Therefore, the research question that motivates this work is: How well can Transformers-based soft sensors be used to estimate time-delayed variables?

To answer this question, a Multilayer Perceptron (MLP), a LSTM, and a Transformer model are trained from two real-world data sets. The target variable of each data set is the temperature of the system, which reacts delayed to changes in the system and thus represents an overdamped transient response. To compare the three models, the hyperparameters are optimized to evaluate the performance in terms of accuracy, training time, and amount of training data needed.

The remainder of the paper is structured as follows: In section Related Work, the related work and state of the art are discussed.

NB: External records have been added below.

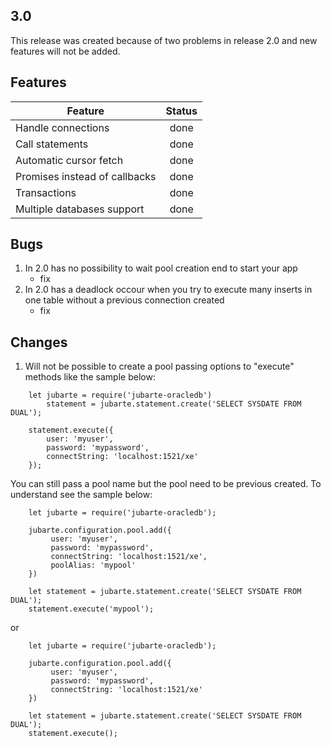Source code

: ## 3.0

This release was created because of two problems in release 2.0 and new features will not be added.

## Features

| Feature | Status |
|---|:---:|
| Handle connections | done |
| Call statements | done |
| Automatic cursor fetch | done |
| Promises instead of callbacks | done |
| Transactions | done |
| Multiple databases support | done |

## Bugs

1. In 2.0 has no possibility to wait pool creation end to start your app
    - fix
2. In 2.0 has a deadlock occour when you try to execute many inserts in one table without a previous connection created
    - fix

## Changes

1. Will not be possible to create a pool passing options to "execute" methods like the sample below:

```
    let jubarte = require('jubarte-oracledb')
        statement = jubarte.statement.create('SELECT SYSDATE FROM DUAL');
        
    statement.execute({
        user: 'myuser', 
        password: 'mypassword', 
        connectString: 'localhost:1521/xe'
    });
```

You can still pass a pool name but the pool need to be previous created. To understand see the sample below:

```
    let jubarte = require('jubarte-oracledb');
    
    jubarte.configuration.pool.add({
         user: 'myuser', 
         password: 'mypassword', 
         connectString: 'localhost:1521/xe', 
         poolAlias: 'mypool'
    })
    
    let statement = jubarte.statement.create('SELECT SYSDATE FROM DUAL');    
    statement.execute('mypool');
```

or

```
    let jubarte = require('jubarte-oracledb');
    
    jubarte.configuration.pool.add({
         user: 'myuser', 
         password: 'mypassword', 
         connectString: 'localhost:1521/xe'
    })
    
    let statement = jubarte.statement.create('SELECT SYSDATE FROM DUAL');    
    statement.execute();
```


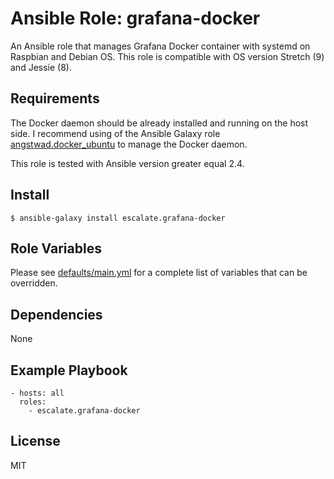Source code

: # Ansible Role: grafana-docker

An Ansible role that manages Grafana Docker container with systemd on Raspbian and Debian OS.
This role is compatible with OS version Stretch (9) and Jessie (8).

## Requirements

The Docker daemon should be already installed and running on the host side.
I recommend using of the Ansible Galaxy role [angstwad.docker_ubuntu](https://github.com/angstwad/docker.ubuntu) to manage the Docker daemon.

This role is tested with Ansible version greater equal 2.4.

## Install

```
$ ansible-galaxy install escalate.grafana-docker
```

## Role Variables

Please see [defaults/main.yml](https://github.com/escalate/ansible-grafana-docker/blob/master/defaults/main.yml) for a complete list of variables that can be overridden.

## Dependencies

None

## Example Playbook

```
- hosts: all
  roles:
    - escalate.grafana-docker
```

## License

MIT
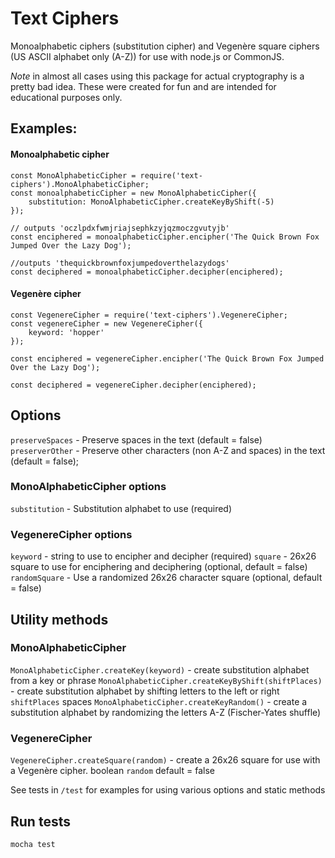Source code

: 
# Text Ciphers

Monoalphabetic ciphers (substitution cipher) and Vegenère square ciphers (US ASCII alphabet only (A-Z)) for use with node.js or CommonJS.

*Note* in almost all cases using this package for actual cryptography is a pretty bad idea.  These were created for fun and are intended for educational purposes only.

## Examples:

#### Monoalphabetic cipher
```
const MonoAlphabeticCipher = require('text-ciphers').MonoAlphabeticCipher;
const monoalphabeticCipher = new MonoAlphabeticCipher({
	substitution: MonoAlphabeticCipher.createKeyByShift(-5)
});

// outputs 'oczlpdxfwmjriajsephkzyjqzmoczgvutyjb'
const enciphered = monoalphabeticCipher.encipher('The Quick Brown Fox Jumped Over the Lazy Dog');

//outputs 'thequickbrownfoxjumpedoverthelazydogs'
const deciphered = monoalphabeticCipher.decipher(enciphered);
```

#### Vegenère cipher
```
const VegenereCipher = require('text-ciphers').VegenereCipher;
const vegenereCipher = new VegenereCipher({
	keyword: 'hopper'
});

const enciphered = vegenereCipher.encipher('The Quick Brown Fox Jumped Over the Lazy Dog');

const deciphered = vegenereCipher.decipher(enciphered);
```

## Options

```preserveSpaces``` - Preserve spaces in the  text (default = false)
```preserverOther``` - Preserve other characters (non A-Z and spaces) in the text (default = false);

### MonoAlphabeticCipher options
```substitution``` - Substitution alphabet to use (required)

### VegenereCipher options
```keyword``` - string to use to encipher and decipher (required)
```square``` - 26x26 square to use for enciphering and deciphering (optional, default = false)
```randomSquare``` - Use a randomized 26x26 character square (optional, default = false)

## Utility methods
### MonoAlphabeticCipher
```MonoAlphabeticCipher.createKey(keyword)``` - create substitution alphabet from a key or phrase
```MonoAlphabeticCipher.createKeyByShift(shiftPlaces)``` - create substitution alphabet by shifting letters to the left or right ```shiftPlaces``` spaces
```MonoAlphabeticCipher.createKeyRandom()``` - create a substitution alphabet by randomizing the letters A-Z (Fischer-Yates shuffle)

### VegenereCipher
```VegenereCipher.createSquare(random)``` - create a 26x26 square for use with a Vegenère cipher.  boolean ```random``` default = false

See tests in ```/test``` for examples for using various options and static methods


## Run tests
```mocha test```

The used Transformer model is presented in section Estimation of Time-delayed Variables. Section Experimental Study explains the approach of the intended comparison, followed by a presentation and discussion of the results. In section Conclusion, a summary of the results is presented.

Related work

In recent years, neural networks have shown great promise in modelling dynamic variables. One such application is in the field of wind turbine anomaly detection and failure prediction, where Alzawaideh et al. (2021) proposes the use of LSTM networks to estimate the operating temperature of wind turbine modules (e.g. the gearbox). Another application is proposed by Chen et al. (2020), who demonstrates the efficiency of LSTMs in very short-term forecasting of photovoltaic power generation, and Azman et al. (2020), who uses LSTMs to predict the transient stability of a power system subjected to disturbances.

Multiple data-driven methods are compared by Kabugo et al. (2020) to train a soft sensor to predict the syngas heating value and hot flue gas temperature in a biomass waste-to-energy plant. This analysis shows that the neural network-based nonlinear autoregressive model performs better than the other static models tested due to the ability to use time series.

In 2017, Vaswani et al. (2017) proposed the Transformer model architecture, which utilizes the attention mechanism to improve natural language processing significantly (Karita et al. 2019). Transformers do not rely on a sequential structure and allow for parallel processing, which can dramatically accelerate computation time when using GPUs. Based on the attention mechanism multiple network architectures and use cases are proposed. Wu et al. (2020) demonstrates the superiority of Transformer-based time series forecasting over LSTMs in predicting influenza prevalence. Zhou et al. (2021) shows that the Transformer outperforms LSTMs in long sequence time series forecasting, highlighting the benefits of the non-sequential processing of Transformers in reducing computation time during inference. Lim et al. (2021) presents the Temporal Fusion Transformer to fuse data for multi-horizon forecasting. A review by Wen et al. (2022) presents a taxonomy of Transformer network modifications and application domains, analyzing the performance of various proposed architectures on time series forecasting tasks.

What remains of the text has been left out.